> [WORK TASK]:
Take the entries below and print only the lines from the one with "Corridor --- Mission" through the one with "Shared schemas ·", exactly as they stand, both ends included.

> [MATERIAL SUPPLIED]:
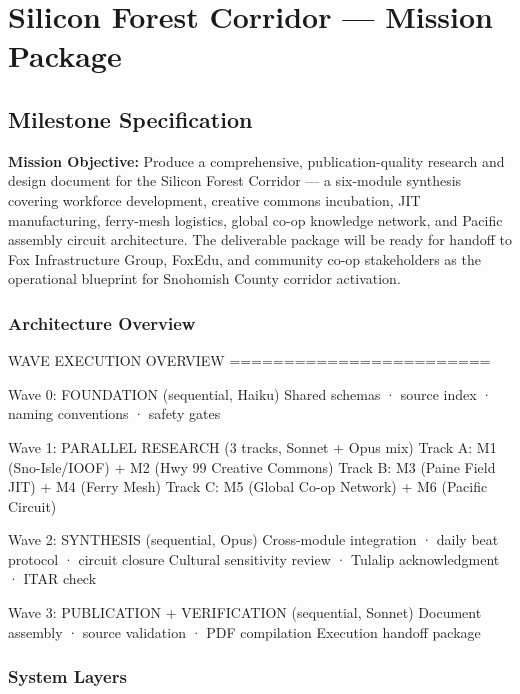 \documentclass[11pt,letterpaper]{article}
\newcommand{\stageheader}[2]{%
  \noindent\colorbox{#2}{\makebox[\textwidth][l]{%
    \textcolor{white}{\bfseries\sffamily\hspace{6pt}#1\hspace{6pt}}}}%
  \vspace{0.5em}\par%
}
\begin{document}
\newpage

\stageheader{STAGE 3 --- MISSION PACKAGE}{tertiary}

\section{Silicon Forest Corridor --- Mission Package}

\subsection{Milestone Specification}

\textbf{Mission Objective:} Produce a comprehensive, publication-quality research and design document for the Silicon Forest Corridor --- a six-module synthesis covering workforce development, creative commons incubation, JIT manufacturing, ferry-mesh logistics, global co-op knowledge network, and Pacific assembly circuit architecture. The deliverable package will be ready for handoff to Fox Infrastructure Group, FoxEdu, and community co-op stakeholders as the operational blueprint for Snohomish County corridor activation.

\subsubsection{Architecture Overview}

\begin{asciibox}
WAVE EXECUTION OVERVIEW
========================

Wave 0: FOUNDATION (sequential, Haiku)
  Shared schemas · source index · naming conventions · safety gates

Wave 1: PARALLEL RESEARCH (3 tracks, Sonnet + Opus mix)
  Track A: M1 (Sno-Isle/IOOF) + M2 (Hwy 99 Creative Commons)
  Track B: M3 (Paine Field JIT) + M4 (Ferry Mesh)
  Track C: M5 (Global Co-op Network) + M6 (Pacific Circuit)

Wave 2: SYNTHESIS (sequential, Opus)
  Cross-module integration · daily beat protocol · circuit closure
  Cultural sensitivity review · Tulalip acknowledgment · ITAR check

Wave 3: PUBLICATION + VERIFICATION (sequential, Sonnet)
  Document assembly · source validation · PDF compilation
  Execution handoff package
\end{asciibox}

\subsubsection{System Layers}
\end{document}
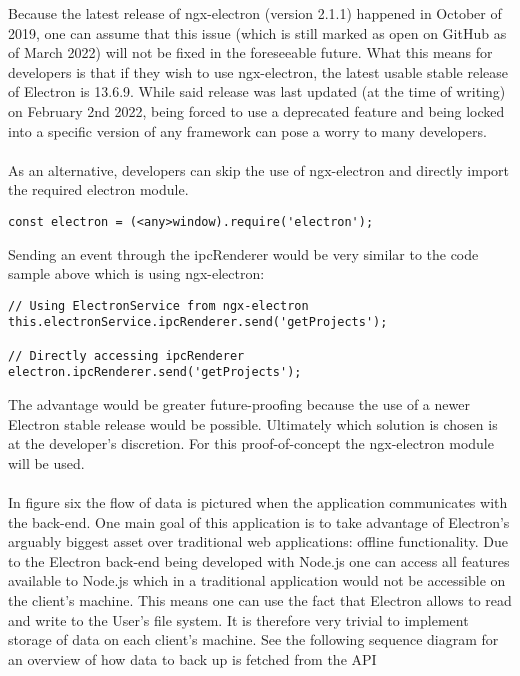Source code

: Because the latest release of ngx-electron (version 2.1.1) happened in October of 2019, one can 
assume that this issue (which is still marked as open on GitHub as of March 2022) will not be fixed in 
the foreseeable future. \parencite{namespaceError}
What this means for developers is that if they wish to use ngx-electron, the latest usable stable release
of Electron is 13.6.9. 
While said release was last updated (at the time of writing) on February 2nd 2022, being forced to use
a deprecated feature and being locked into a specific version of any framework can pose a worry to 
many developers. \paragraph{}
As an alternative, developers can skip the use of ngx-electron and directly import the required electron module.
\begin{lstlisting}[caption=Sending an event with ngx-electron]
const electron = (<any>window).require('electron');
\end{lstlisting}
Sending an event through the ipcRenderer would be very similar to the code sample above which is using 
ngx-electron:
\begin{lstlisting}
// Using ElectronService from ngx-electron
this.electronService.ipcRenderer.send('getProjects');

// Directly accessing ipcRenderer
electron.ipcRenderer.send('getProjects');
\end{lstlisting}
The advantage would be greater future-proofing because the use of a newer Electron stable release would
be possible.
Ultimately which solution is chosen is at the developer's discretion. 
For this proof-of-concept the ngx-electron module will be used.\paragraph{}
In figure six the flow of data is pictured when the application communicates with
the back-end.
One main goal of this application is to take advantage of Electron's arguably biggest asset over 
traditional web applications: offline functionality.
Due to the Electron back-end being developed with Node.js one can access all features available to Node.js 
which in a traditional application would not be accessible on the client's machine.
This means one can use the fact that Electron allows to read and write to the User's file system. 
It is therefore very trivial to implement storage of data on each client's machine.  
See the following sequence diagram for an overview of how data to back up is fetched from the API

...

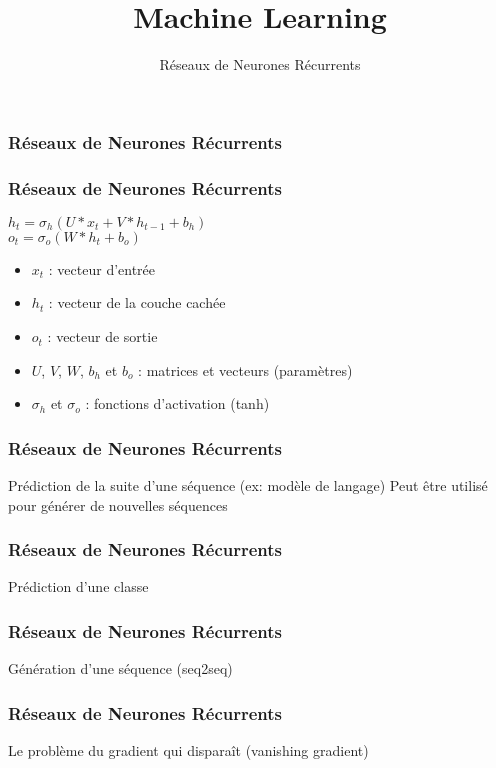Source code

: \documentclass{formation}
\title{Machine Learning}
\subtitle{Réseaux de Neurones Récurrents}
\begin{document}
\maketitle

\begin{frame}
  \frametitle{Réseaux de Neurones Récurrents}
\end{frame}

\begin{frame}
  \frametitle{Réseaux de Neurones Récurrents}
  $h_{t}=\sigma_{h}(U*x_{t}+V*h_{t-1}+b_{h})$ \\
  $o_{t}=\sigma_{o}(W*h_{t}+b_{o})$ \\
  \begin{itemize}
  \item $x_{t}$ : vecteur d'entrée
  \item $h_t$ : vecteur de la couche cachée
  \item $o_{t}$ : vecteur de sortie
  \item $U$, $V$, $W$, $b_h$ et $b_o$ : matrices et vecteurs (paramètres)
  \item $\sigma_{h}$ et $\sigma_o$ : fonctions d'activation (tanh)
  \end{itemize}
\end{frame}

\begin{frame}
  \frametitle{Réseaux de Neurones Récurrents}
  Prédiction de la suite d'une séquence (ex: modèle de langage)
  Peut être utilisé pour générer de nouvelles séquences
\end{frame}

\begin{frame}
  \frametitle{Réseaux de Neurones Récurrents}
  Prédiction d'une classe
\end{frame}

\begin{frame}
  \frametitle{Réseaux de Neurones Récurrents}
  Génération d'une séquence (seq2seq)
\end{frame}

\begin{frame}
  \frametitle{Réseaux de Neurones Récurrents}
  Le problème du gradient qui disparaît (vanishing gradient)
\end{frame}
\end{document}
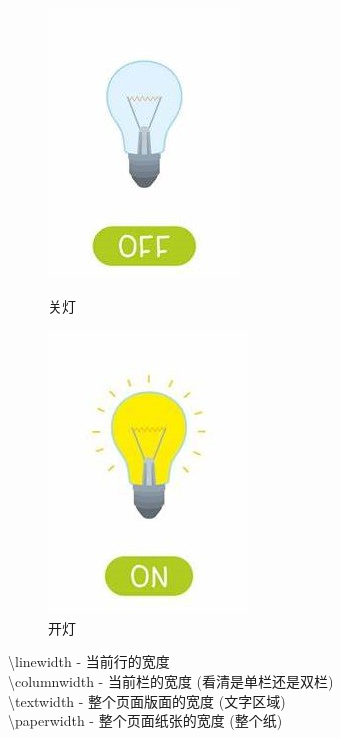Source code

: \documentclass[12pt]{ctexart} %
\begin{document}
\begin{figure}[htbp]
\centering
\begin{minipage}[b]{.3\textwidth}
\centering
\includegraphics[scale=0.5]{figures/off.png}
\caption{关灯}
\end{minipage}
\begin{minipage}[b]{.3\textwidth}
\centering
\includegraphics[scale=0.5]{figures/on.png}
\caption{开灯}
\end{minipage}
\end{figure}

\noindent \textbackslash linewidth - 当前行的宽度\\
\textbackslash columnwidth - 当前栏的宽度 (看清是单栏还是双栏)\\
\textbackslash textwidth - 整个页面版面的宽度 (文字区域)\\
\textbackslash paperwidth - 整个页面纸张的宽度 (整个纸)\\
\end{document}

* * *

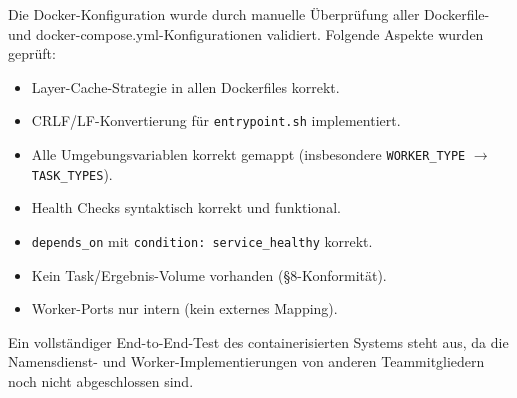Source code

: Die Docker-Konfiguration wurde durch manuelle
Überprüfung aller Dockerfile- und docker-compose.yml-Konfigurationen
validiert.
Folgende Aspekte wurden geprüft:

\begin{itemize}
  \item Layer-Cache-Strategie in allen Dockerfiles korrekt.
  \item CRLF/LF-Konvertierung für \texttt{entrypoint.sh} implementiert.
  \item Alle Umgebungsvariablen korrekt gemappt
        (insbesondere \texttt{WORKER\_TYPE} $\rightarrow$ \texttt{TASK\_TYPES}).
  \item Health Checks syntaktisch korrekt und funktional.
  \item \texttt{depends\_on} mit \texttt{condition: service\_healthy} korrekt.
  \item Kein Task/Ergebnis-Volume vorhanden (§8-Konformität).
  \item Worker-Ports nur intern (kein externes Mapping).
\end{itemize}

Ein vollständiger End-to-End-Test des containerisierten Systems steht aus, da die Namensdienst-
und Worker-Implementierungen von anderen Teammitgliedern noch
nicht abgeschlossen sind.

> [RESPONSE BELOW]:
\section{Silicon Forest Corridor --- Mission Package}

\subsection{Milestone Specification}

\textbf{Mission Objective:} Produce a comprehensive, publication-quality research and design document for the Silicon Forest Corridor --- a six-module synthesis covering workforce development, creative commons incubation, JIT manufacturing, ferry-mesh logistics, global co-op knowledge network, and Pacific assembly circuit architecture. The deliverable package will be ready for handoff to Fox Infrastructure Group, FoxEdu, and community co-op stakeholders as the operational blueprint for Snohomish County corridor activation.

\subsubsection{Architecture Overview}

\begin{asciibox}
WAVE EXECUTION OVERVIEW
========================

Wave 0: FOUNDATION (sequential, Haiku)
  Shared schemas · source index · naming conventions · safety gates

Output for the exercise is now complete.